David Roche is an inspirational speaker who has a compelling personal story. Anne Lamott shares it in her book Plan B. Roche was born with a large benign tumor on his face. Surgeons tried to remove it when he was very young, and ended up taking his lower lip. Radiation treatment caused the lower part of his face to stop growing. David knew love and esteem from his parents, but acceptance among others was often more difficult. He remembers a game of spin the bottle when the girl who was supposed to kiss him recoiled in horror. He also remembers a date with a girl named Carol. It took David a long time to ask her out, but finally he did and she agreed. They went to the movies and afterward sat on his front porch; he kept trying to put his arm around her but couldn’t quite do it, so they talked and talked and talked. He wanted to kiss her but was too shy to ask; he was afraid it was like asking her to kiss a monster. Finally she said, “I need to go home now,” and he said, “Carol, I want to kiss you,” and she said, “David, I thought you’d never ask.”

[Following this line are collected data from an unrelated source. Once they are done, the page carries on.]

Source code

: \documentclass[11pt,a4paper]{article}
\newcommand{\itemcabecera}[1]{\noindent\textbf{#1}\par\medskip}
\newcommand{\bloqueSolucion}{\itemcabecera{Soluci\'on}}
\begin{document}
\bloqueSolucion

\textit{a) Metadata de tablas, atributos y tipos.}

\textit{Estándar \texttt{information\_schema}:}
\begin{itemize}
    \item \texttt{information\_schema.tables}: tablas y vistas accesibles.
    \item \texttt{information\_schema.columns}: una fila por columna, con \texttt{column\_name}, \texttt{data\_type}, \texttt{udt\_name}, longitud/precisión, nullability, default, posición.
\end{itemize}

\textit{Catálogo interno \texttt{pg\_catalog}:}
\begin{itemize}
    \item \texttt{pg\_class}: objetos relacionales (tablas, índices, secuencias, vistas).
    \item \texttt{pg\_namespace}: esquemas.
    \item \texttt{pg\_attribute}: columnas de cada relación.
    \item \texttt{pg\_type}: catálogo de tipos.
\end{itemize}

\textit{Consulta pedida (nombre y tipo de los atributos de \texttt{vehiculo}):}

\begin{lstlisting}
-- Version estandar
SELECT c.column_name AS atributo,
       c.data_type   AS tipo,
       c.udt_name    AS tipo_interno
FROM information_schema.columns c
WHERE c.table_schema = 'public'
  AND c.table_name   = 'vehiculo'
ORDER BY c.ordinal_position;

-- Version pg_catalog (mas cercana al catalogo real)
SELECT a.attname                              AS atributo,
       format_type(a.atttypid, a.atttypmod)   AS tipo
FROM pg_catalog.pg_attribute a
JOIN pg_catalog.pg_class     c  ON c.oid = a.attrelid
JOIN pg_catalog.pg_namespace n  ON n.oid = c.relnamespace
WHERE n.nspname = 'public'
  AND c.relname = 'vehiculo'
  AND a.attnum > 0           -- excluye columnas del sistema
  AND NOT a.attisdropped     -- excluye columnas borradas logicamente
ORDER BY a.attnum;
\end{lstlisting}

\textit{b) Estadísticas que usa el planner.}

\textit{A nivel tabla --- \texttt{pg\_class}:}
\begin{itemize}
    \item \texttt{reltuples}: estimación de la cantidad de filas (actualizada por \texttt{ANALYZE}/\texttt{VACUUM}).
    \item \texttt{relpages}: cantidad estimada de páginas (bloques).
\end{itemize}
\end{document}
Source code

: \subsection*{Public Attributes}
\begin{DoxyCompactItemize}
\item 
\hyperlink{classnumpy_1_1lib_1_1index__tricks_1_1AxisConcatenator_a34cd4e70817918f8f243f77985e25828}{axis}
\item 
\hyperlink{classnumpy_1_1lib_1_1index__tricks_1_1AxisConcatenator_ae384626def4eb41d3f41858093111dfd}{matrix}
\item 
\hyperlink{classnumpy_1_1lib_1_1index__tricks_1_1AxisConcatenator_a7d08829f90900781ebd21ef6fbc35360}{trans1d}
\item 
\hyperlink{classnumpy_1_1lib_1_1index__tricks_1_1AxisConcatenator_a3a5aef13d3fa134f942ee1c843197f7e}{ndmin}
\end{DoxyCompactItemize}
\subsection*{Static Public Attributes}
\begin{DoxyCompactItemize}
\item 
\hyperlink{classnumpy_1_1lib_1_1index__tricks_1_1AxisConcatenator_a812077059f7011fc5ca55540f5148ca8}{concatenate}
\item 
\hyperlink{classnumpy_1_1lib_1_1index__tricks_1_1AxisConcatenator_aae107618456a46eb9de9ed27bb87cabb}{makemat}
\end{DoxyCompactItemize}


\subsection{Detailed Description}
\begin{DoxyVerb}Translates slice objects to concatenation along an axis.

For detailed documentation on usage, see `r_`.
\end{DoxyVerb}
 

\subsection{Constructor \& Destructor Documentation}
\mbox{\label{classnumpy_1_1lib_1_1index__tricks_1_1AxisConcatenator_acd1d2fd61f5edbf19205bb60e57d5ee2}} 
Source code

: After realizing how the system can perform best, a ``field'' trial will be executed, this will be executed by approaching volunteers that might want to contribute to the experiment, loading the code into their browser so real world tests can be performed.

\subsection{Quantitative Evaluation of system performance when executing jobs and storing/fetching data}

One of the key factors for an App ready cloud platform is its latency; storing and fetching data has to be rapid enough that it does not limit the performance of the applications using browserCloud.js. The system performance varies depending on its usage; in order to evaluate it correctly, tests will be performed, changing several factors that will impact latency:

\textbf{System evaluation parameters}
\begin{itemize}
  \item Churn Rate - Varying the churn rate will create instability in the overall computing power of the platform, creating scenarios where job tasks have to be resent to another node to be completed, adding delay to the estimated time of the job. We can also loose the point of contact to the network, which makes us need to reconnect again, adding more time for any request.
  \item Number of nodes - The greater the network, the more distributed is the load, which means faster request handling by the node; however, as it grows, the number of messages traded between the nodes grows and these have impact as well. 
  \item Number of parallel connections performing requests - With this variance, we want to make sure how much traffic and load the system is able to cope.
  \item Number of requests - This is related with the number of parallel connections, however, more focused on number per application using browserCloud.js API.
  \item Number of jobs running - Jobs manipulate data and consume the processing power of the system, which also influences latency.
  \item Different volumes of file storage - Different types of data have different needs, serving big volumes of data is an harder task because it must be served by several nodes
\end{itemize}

That was a moment of true grace, and from this experience, he built a church inside himself… teaching people to tell their stories, their marvelous, screwed-up, and often hilarious resurrection stories. David calls it the Church of Eighty Percent Sincerity. “We in the Church of Eighty Percent Sincerity do not believe in miracles. But we do believe that you have to stay alert, because good things happen. When God opens the door, you’ve got to put your foot in.” Anne Lamott comments: It’s such subversive material, so contrary to everything society leads us to believe – that if you look good, you’ll be happy, and have it all together, and you’ll be successful and nothing will go wrong and you won’t have to die, and the rot won’t get in. (109)
David’s story, and its impact on Anne Lamott are much closer to genuine Christian religion than the pictures of narrow piety we may carry around inside of us. Christian faith subverts those images of narrow religiosity and piety. Christian faith is about life, about seeing it deeply, knowing it profoundly, and living with integrity, authenticity, courage, compassion, joy, love, in an on-going dance with the God we know in Jesus Christ, a Jesus who engaged in creative disobedience in the interest of healing and compassion and justice. The religious life, Christian version, is about a Jesus who is deeply moved and creatively disobedient and about a leaping leper who cannot contain the joy inside of him. Let that leaping leper in. Amen.